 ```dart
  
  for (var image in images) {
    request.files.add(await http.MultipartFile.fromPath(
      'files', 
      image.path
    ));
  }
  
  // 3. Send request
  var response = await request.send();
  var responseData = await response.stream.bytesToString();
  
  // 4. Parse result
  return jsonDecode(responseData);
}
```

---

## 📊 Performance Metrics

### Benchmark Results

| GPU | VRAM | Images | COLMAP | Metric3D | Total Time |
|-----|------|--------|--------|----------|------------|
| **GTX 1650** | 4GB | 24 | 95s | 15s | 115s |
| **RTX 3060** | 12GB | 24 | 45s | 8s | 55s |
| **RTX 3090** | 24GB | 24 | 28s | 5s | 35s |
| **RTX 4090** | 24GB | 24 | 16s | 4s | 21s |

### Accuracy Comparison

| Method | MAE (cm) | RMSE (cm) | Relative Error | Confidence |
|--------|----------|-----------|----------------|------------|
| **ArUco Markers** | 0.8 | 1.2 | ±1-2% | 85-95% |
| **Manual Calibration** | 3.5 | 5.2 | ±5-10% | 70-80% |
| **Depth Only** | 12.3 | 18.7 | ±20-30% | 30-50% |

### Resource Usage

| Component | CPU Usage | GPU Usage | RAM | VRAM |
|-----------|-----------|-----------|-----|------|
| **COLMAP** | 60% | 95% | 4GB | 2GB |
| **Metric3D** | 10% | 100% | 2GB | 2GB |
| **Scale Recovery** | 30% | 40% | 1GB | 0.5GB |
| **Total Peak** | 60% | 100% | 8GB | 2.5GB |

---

__TASK DIRECTIONS__.
Begin with the line that contains "2GB | 2GB |" and set down each line exactly until the records above end, including the final line.

__EXERCISE ANSWER__.
| **Metric3D** | 10% | 100% | 2GB | 2GB |
| **Scale Recovery** | 30% | 40% | 1GB | 0.5GB |
| **Total Peak** | 60% | 100% | 8GB | 2.5GB |

---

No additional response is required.